EDIT: BUENOS AIRES STALEMATE
Differences in negotiation capability on display
As feared, the ministerial-level meeting of the World Trade Organization (WTO) has ended in a stalemate. Hopes that new deals on agriculture or e-commerce will emerge have thus been dashed. The WTO looked particularly helpless in Buenos Aires as it could not even agree to reform the subsidy regime for illegal overfishing that is depleting the world’s oceans — something on which, in principle, there is broad agreement.
One of the most vexed questions of dispute is, of course, the matter of food stockpiles in developing countries. This is of particular interest to India, which has, through its poorly conceived public distribution system, created a vast stockpile of foodgrain. Actions to add to or trade parts of this stockpile have big effects on world prices and thus can severely distort the market. Of course, the public procurement system is politically extremely sensitive in India, although it may make excellent sense to work towards reforming it, and to replace it perhaps with a form of income support for subsistence farmers so that they can gradually be weaned away from a dependence on wheat and rice that is straining the environment and distorting markets. Yet its political sensitivity means that India has gone to successive WTO meetings with, essentially, a one-point agenda: To protect its procurement system. Developed countries such as the US, meanwhile, are unwilling to cede India the right to create a food stockpile through domestic procurement in perpetuity. They argue that they are willing to make allowances for food security and thus accept the need for a stockpile — but not the need for exclusively local procurement to build that stockpile.
Other disputes also stand in the way of consensus, such as whether the People’s Republic of China should be certified as a market economy. The US complained that China was trying to pass off some state-owned firms as private companies, and with Europe and Japan, sought to address the question of overcapacity in China that was constraining world growth. Meanwhile, divisions also opened up among the developed world, China, and India on whether a deal was needed on e-commerce. Alibaba’s Jack Ma spoke in favour of a permanent moratorium on Customs duties on e-commerce; India was against it, or at least wanted issues related to more traditional development to be addressed first.

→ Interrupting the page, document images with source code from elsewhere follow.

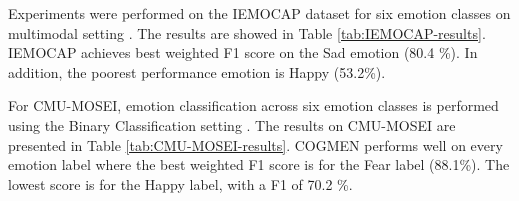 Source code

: Experiments were performed on the IEMOCAP dataset for six emotion classes on multimodal setting \cite{HP_Advanced}. The results are showed in Table \ref{tab:IEMOCAP-results}. IEMOCAP achieves best weighted F1 score on the Sad emotion (80.4 \%). In addition, the poorest performance emotion is Happy (53.2\%).
%
\begin{table}[h]
    \caption{Results on the IEMOCAP dataset (6-way). Avg. denotes the weighted average.}
    \centering
    \label{tab:IEMOCAP-results}
\end{table}
%
For CMU-MOSEI, emotion classification across six emotion classes is performed using the Binary Classification setting \cite{COGMEN_joshi-etal-2022-cogmen}. The results on CMU-MOSEI are presented in Table \ref{tab:CMU-MOSEI-results}. COGMEN performs well on every emotion label where the best weighted F1 score is for the Fear label (88.1\%). The lowest score is for the Happy label, with a F1 of 70.2 \%. 
%
\begin{table}[h]
    \caption{Results on the CMU-MOSEI dataset (6-emotion class). Avg. denotes the weighted average.}
    \centering
    \label{tab:CMU-MOSEI-results}
\end{table}
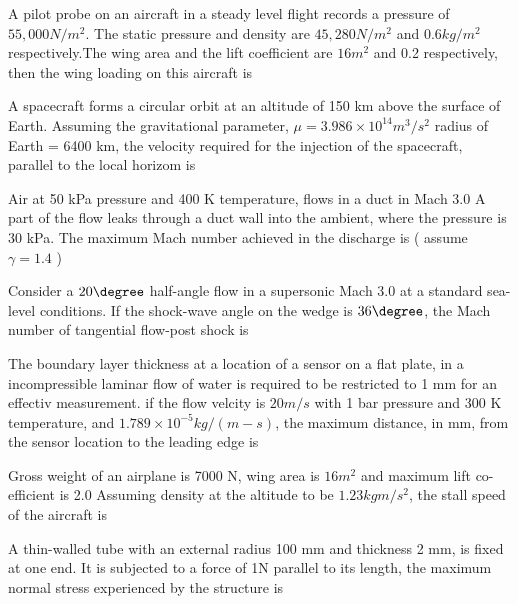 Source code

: \iffalse
\title{GATE Questions 13}
\author{EE24BTECH11012 - Bhavanisankar G S}
\section{ae}
\chapter{2018}
\fi
	\item A pilot probe on an aircraft in a steady level flight records a pressure of $55,000 N/m^2$. The static pressure and density are $45,280 N/m^2$ and $0.6 kg/m^2$ respectively.The wing area and the lift coefficient are $16 m^2$ and 0.2 respectively, then the wing loading on this aircraft is
	\item A spacecraft forms a circular orbit at an altitude of 150 km above the surface of Earth. Assuming the gravitational parameter, $\mu = 3.986 \times 10^{14} m^3/s^2$ radius of Earth = 6400 km, the velocity required for the injection of the spacecraft, parallel to the local horizom is
	\item Air at 50 kPa pressure and 400 K temperature, flows in a duct in Mach 3.0 A part of the flow leaks through a duct wall into the ambient, where the pressure is 30 kPa. The maximum Mach number achieved in the discharge is ( assume $\gamma = 1.4$ )
	\item Consider a $20 \degree$ half-angle flow in a supersonic Mach 3.0 at a standard sea-level conditions. If the shock-wave angle on the wedge is $36 \degree$, the Mach number of tangential flow-post shock is
	\item The boundary layer thickness at a location of a sensor on a flat plate, in a incompressible laminar flow of water is required to be restricted to 1 mm for an effectiv measurement. if the flow velcity is $20 m/s$ with 1 bar pressure and 300 K temperature, and $1.789 \times 10^{-5} kg/(m-s)$, the maximum distance, in mm, from the sensor location to the leading edge is
	\item Gross weight of an airplane is 7000 N, wing area is $16 m^2$ and maximum lift co-efficient is 2.0 Assuming density at the altitude to be $1.23 kgm/s^2$, the stall speed of the aircraft is
	\item A thin-walled tube with an external radius 100 mm and thickness 2 mm, is fixed at one end. It is subjected to a force of 1N parallel to its length, the maximum normal stress experienced by the structure is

The Buenos Aires ministerial meeting underlined the essential problem with the engagement between developed countries, including, in this case, China, and developing countries like India in such fora. Developed countries have far greater capacity and so can come better prepared; thus on their priorities they can ensure specific commitments, while on the priorities of developing countries vague commitments tend to suffice. This is not just a product of unequal power, but of unequal negotiating ability — as can be seen from the fact that it is a pattern also visible in climate change negotiations and even in many bilateral deals. It is vitally important for India, which sees itself as a leader of the developing world in such fora, to seek to build its negotiating capacity. It must go beyond the existing bureaucracy if needed.